CephState #

Ceph instance unhealthy

Alert Rule

alert: CephState
annotations:
  description: |-
    Ceph instance unhealthy
      VALUE = {{ $value }}
      LABELS = {{ $labels }}    
  runbook: https://srerun.github.io/prometheus-alerts/runbooks/ceph-internal/cephstate/
  summary: Ceph State (instance {{ $labels.instance }})
expr: ceph_health_status != 0
for: 0m
labels:
  severity: critical

Here is a runbook for the Prometheus alert rule CephState:

Meaning #

The CephState alert is triggered when the Ceph cluster’s health status is not healthy (i.e., ceph_health_status != 0).
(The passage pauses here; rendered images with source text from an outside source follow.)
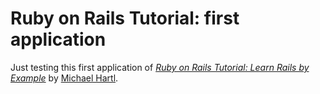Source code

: # Ruby on Rails Tutorial: first application

Just testing this first application of [*Ruby on Rails Tutorial: Learn Rails by Example*](http://railstutorial.org/) by [Michael Hartl](http://michaelhartl.com).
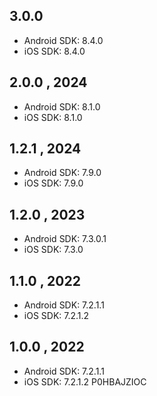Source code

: ## 3.0.0

- Android SDK: 8.4.0
- iOS SDK: 8.4.0

## 2.0.0 , 2024

- Android SDK: 8.1.0
- iOS SDK: 8.1.0

## 1.2.1 , 2024

- Android SDK: 7.9.0
- iOS SDK: 7.9.0

## 1.2.0 , 2023

- Android SDK: 7.3.0.1
- iOS SDK: 7.3.0

## 1.1.0 , 2022

- Android SDK: 7.2.1.1
- iOS SDK: 7.2.1.2

## 1.0.0 , 2022

- Android SDK: 7.2.1.1
- iOS SDK: 7.2.1.2
P0HBAJZIOC
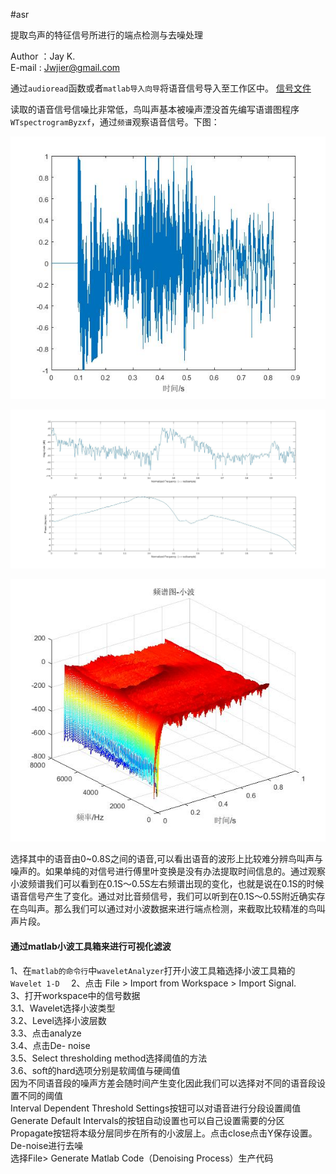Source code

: #asr

提取鸟声的特征信号所进行的端点检测与去噪处理

Author ：Jay K.  
E-mail   : Jwjier@gmail.com

通过`audioread`函数或者`matlab导入向导`将语音信号导入至工作区中。  [信号文件](/测试.wav)  

读取的语音信号信噪比非常低，鸟叫声基本被噪声湮没首先编写语谱图程序`WTspectrogramByzxf`，通过`频谱`观察语音信号。下图：

![Time-Domain Waveforms](fig/时域波形.jpg)

![Fourier transform](fig/傅里叶变换Db.jpg)

![Wavelet transform](fig/频谱图.jpg)

选择其中的语音由0~0.8S之间的语音,可以看出语音的波形上比较难分辨鸟叫声与噪声的。如果单纯的对信号进行傅里叶变换是没有办法提取时间信息的。通过观察小波频谱我们可以看到在0.1S～0.5S左右频谱出现的变化，也就是说在0.1S的时候语音信号产生了变化。通过对比音频信号，我们可以听到在0.1S～0.5S附近确实存在鸟叫声。那么我们可以通过对小波数据来进行端点检测，来截取比较精准的鸟叫声片段。



#### 通过matlab小波工具箱来进行可视化滤波

1、在`matlab的命令行`中`waveletAnalyzer`打开小波工具箱选择小波工具箱的`Wavelet 1-D  `
2、点击 File > Import from Workspace > Import Signal.  
3、打开workspace中的信号数据  
	3.1、Wavelet选择小波类型  
	3.2、Level选择小波层数     
	3.3、点击analyze  
	3.4、点击De- noise  
	3.5、Select thresholding method选择阈值的方法  
	3.6、soft的hard选项分别是软阈值与硬阈值  
 因为不同语音段的噪声方差会随时间产生变化因此我们可以选择对不同的语音段设置不同的阈值  
Interval Dependent Threshold Settings按钮可以对语音进行分段设置阈值  
Generate Default Intervals的按钮自动设置也可以自己设置需要的分区  
Propagate按钮将本级分层同步在所有的小波层上。点击close点击Y保存设置。   
De-noise进行去噪   
选择File> Generate Matlab Code（Denoising Process）生产代码
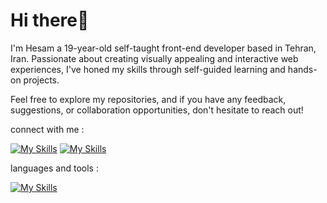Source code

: # Hi there👋

I'm Hesam a 19-year-old self-taught front-end developer based in Tehran, Iran. Passionate about creating visually appealing and interactive web experiences, I've honed my skills through self-guided learning and hands-on projects.

Feel free to explore my repositories, and if you have any feedback, suggestions, or collaboration opportunities, don't hesitate to reach out!

connect with me : 

[![My Skills](https://skillicons.dev/icons?i=gmail)](mailto:hesvmpiri@gmail.com)
[![My Skills](https://skillicons.dev/icons?i=linkedin)]([https://skillicons.dev](https://www.linkedin.com/in/hesam-piri-a1488a267/))

languages and tools :

[![My Skills](https://skillicons.dev/icons?i=js,html,css,react,tailwind,git)](https://skillicons.dev)
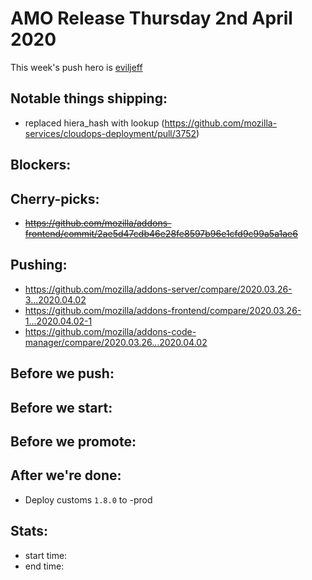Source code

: # AMO Release Thursday 2nd April 2020

This week's push hero is [eviljeff](https://github.com/eviljeff)

## Notable things shipping:
* replaced hiera_hash with lookup (https://github.com/mozilla-services/cloudops-deployment/pull/3752)

## Blockers:

## Cherry-picks:
- ~~https://github.com/mozilla/addons-frontend/commit/2ae5d47cdb46e28fe8597b96e1cfd9c99a5a1ae6~~

## Pushing:

- https://github.com/mozilla/addons-server/compare/2020.03.26-3...2020.04.02
- https://github.com/mozilla/addons-frontend/compare/2020.03.26-1...2020.04.02-1
- https://github.com/mozilla/addons-code-manager/compare/2020.03.26...2020.04.02

## Before we push:

## Before we start:

## Before we promote:

## After we're done:

- Deploy customs `1.8.0` to -prod

## Stats:

- start time:
- end time:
This indicates that there is an issue with the Ceph cluster that needs to be addressed promptly to prevent data loss or unavailability.

Impact #

The impact of this alert is critical, as an unhealthy Ceph cluster can lead to:

Data loss or corruption
Unavailability of storage resources
Disruption to dependent services and applications

Diagnosis #

To diagnose the issue, follow these steps:

Check the Ceph cluster’s status using ceph -s command
Review the Ceph log files for errors or warnings
Verify that all Ceph nodes are online and reachable
Check for any ongoing maintenance or upgrade activities that may be causing the issue
Review the LABELS and VALUE provided in the alert to identify the specific instance and error code

Mitigation #

To mitigate the issue, follow these steps:

Identify and address the root cause of the health issue (e.g., fix any hardware or software issues, resolve network connectivity problems, etc.)
Restart any failed Ceph services or nodes
Run ceph heal command to initiate the healing process
Verify that the Ceph cluster’s health status has returned to normal
If the issue persists, consider escalating to a senior engineer or Ceph expert for further assistance.

Remember to update the runbook with any additional steps or procedures specific to your environment.